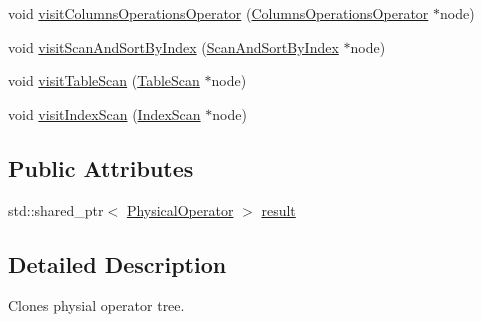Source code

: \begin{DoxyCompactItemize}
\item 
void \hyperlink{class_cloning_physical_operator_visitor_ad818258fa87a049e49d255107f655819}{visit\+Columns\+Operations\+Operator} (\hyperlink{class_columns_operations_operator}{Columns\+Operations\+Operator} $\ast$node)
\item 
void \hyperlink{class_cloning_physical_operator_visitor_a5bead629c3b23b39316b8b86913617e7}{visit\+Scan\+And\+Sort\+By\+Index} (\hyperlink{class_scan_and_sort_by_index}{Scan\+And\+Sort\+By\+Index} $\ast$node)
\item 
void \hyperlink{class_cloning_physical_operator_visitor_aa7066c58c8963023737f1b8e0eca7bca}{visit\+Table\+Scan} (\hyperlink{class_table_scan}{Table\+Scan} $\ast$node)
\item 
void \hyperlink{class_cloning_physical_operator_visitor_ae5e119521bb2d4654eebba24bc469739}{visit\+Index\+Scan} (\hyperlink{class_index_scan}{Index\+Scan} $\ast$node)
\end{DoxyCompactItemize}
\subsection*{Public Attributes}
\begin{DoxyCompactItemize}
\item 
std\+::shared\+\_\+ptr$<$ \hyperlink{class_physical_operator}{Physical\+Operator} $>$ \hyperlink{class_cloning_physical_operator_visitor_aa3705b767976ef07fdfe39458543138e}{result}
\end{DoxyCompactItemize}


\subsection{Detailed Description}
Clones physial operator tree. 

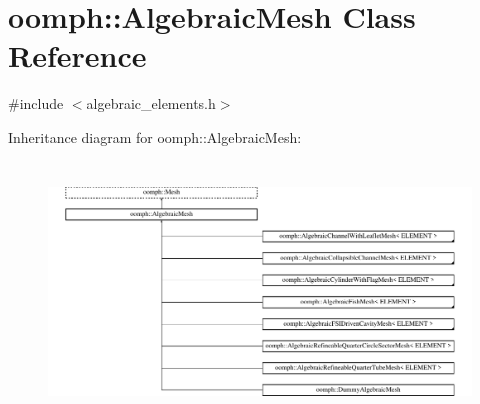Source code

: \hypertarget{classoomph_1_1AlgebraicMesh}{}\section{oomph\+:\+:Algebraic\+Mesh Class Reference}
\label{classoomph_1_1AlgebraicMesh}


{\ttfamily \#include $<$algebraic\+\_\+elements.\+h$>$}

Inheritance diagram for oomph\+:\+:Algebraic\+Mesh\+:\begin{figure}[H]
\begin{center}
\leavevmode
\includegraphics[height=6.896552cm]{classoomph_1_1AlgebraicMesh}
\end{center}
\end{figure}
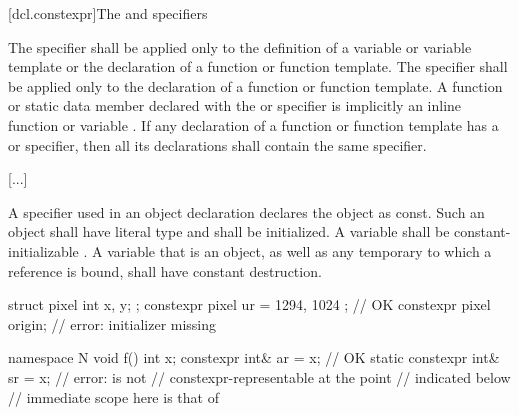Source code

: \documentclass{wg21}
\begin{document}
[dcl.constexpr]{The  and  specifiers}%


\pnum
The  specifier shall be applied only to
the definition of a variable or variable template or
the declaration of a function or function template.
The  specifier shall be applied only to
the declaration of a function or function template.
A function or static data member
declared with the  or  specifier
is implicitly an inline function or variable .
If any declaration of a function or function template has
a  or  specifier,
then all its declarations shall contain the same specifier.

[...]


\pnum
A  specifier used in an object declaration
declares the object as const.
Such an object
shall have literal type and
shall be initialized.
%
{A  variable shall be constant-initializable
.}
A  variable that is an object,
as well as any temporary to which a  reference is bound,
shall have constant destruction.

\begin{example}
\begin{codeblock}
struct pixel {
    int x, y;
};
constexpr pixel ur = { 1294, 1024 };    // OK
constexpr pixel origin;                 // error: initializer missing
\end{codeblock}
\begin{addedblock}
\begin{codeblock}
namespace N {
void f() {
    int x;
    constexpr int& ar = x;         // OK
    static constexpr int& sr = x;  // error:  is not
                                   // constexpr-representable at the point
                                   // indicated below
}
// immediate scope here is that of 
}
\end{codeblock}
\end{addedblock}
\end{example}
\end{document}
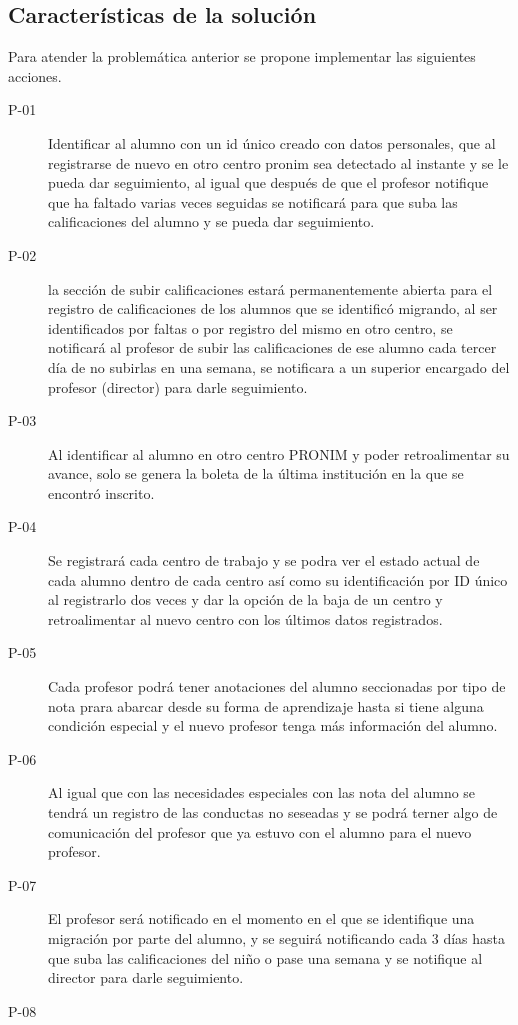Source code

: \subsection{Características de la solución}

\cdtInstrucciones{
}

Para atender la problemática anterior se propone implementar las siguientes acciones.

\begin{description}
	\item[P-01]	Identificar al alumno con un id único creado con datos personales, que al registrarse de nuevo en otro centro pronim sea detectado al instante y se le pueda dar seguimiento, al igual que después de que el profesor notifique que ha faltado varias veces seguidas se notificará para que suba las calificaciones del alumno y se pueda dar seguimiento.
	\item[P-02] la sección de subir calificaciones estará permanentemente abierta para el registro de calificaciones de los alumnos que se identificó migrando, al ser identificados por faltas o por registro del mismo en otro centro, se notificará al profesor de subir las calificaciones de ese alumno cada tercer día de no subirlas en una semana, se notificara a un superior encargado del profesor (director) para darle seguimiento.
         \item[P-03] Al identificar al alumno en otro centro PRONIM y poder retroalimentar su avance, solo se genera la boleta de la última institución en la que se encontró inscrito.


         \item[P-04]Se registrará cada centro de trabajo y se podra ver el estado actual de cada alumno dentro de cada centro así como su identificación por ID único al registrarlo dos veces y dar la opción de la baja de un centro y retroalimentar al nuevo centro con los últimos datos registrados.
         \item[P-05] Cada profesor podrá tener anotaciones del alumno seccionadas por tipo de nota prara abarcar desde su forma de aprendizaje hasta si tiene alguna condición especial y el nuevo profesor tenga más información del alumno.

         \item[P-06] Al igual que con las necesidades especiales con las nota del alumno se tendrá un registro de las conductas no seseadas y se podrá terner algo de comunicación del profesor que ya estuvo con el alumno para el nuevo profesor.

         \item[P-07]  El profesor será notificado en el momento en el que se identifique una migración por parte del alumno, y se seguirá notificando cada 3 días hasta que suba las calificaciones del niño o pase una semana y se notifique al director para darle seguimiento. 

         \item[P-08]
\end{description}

> [Problem to solve]:
With the images left out, set down every entry exactly.

> [Solution to this task]:
Source code

: \begin{DoxyCompactItemize}
\item 
void \hyperlink{class_cloning_physical_operator_visitor_ad818258fa87a049e49d255107f655819}{visit\+Columns\+Operations\+Operator} (\hyperlink{class_columns_operations_operator}{Columns\+Operations\+Operator} $\ast$node)
\item 
void \hyperlink{class_cloning_physical_operator_visitor_a5bead629c3b23b39316b8b86913617e7}{visit\+Scan\+And\+Sort\+By\+Index} (\hyperlink{class_scan_and_sort_by_index}{Scan\+And\+Sort\+By\+Index} $\ast$node)
\item 
void \hyperlink{class_cloning_physical_operator_visitor_aa7066c58c8963023737f1b8e0eca7bca}{visit\+Table\+Scan} (\hyperlink{class_table_scan}{Table\+Scan} $\ast$node)
\item 
void \hyperlink{class_cloning_physical_operator_visitor_ae5e119521bb2d4654eebba24bc469739}{visit\+Index\+Scan} (\hyperlink{class_index_scan}{Index\+Scan} $\ast$node)
\end{DoxyCompactItemize}
\subsection*{Public Attributes}
\begin{DoxyCompactItemize}
\item 
std\+::shared\+\_\+ptr$<$ \hyperlink{class_physical_operator}{Physical\+Operator} $>$ \hyperlink{class_cloning_physical_operator_visitor_aa3705b767976ef07fdfe39458543138e}{result}
\end{DoxyCompactItemize}


\subsection{Detailed Description}
Clones physial operator tree. 

Source code

: \hypertarget{classoomph_1_1AlgebraicMesh}{}\section{oomph\+:\+:Algebraic\+Mesh Class Reference}
\label{classoomph_1_1AlgebraicMesh}


{\ttfamily \#include $<$algebraic\+\_\+elements.\+h$>$}

Inheritance diagram for oomph\+:\+:Algebraic\+Mesh\+:\begin{figure}[H]
\begin{center}
\leavevmode
\includegraphics[height=6.896552cm]{classoomph_1_1AlgebraicMesh}
\end{center}
\end{figure}
Source code

: \documentclass{wg21}
\begin{document}
[dcl.constexpr]{The  and  specifiers}%


\pnum
The  specifier shall be applied only to
the definition of a variable or variable template or
the declaration of a function or function template.
The  specifier shall be applied only to
the declaration of a function or function template.
A function or static data member
declared with the  or  specifier
is implicitly an inline function or variable .
If any declaration of a function or function template has
a  or  specifier,
then all its declarations shall contain the same specifier.

[...]


\pnum
A  specifier used in an object declaration
declares the object as const.
Such an object
shall have literal type and
shall be initialized.
%
{A  variable shall be constant-initializable
.}
A  variable that is an object,
as well as any temporary to which a  reference is bound,
shall have constant destruction.

\begin{example}
\begin{codeblock}
struct pixel {
    int x, y;
};
constexpr pixel ur = { 1294, 1024 };    // OK
constexpr pixel origin;                 // error: initializer missing
\end{codeblock}
\begin{addedblock}
\begin{codeblock}
namespace N {
void f() {
    int x;
    constexpr int& ar = x;         // OK
    static constexpr int& sr = x;  // error:  is not
                                   // constexpr-representable at the point
                                   // indicated below
}
// immediate scope here is that of 
}
\end{codeblock}
\end{addedblock}
\end{example}
\end{document}
Source code

: \subsection{Características de la solución}

\cdtInstrucciones{
}

Para atender la problemática anterior se propone implementar las siguientes acciones.

\begin{description}
	\item[P-01]	Identificar al alumno con un id único creado con datos personales, que al registrarse de nuevo en otro centro pronim sea detectado al instante y se le pueda dar seguimiento, al igual que después de que el profesor notifique que ha faltado varias veces seguidas se notificará para que suba las calificaciones del alumno y se pueda dar seguimiento.
	\item[P-02] la sección de subir calificaciones estará permanentemente abierta para el registro de calificaciones de los alumnos que se identificó migrando, al ser identificados por faltas o por registro del mismo en otro centro, se notificará al profesor de subir las calificaciones de ese alumno cada tercer día de no subirlas en una semana, se notificara a un superior encargado del profesor (director) para darle seguimiento.
         \item[P-03] Al identificar al alumno en otro centro PRONIM y poder retroalimentar su avance, solo se genera la boleta de la última institución en la que se encontró inscrito.


         \item[P-04]Se registrará cada centro de trabajo y se podra ver el estado actual de cada alumno dentro de cada centro así como su identificación por ID único al registrarlo dos veces y dar la opción de la baja de un centro y retroalimentar al nuevo centro con los últimos datos registrados.
         \item[P-05] Cada profesor podrá tener anotaciones del alumno seccionadas por tipo de nota prara abarcar desde su forma de aprendizaje hasta si tiene alguna condición especial y el nuevo profesor tenga más información del alumno.

         \item[P-06] Al igual que con las necesidades especiales con las nota del alumno se tendrá un registro de las conductas no seseadas y se podrá terner algo de comunicación del profesor que ya estuvo con el alumno para el nuevo profesor.

         \item[P-07]  El profesor será notificado en el momento en el que se identifique una migración por parte del alumno, y se seguirá notificando cada 3 días hasta que suba las calificaciones del niño o pase una semana y se notifique al director para darle seguimiento. 

         \item[P-08]
\end{description}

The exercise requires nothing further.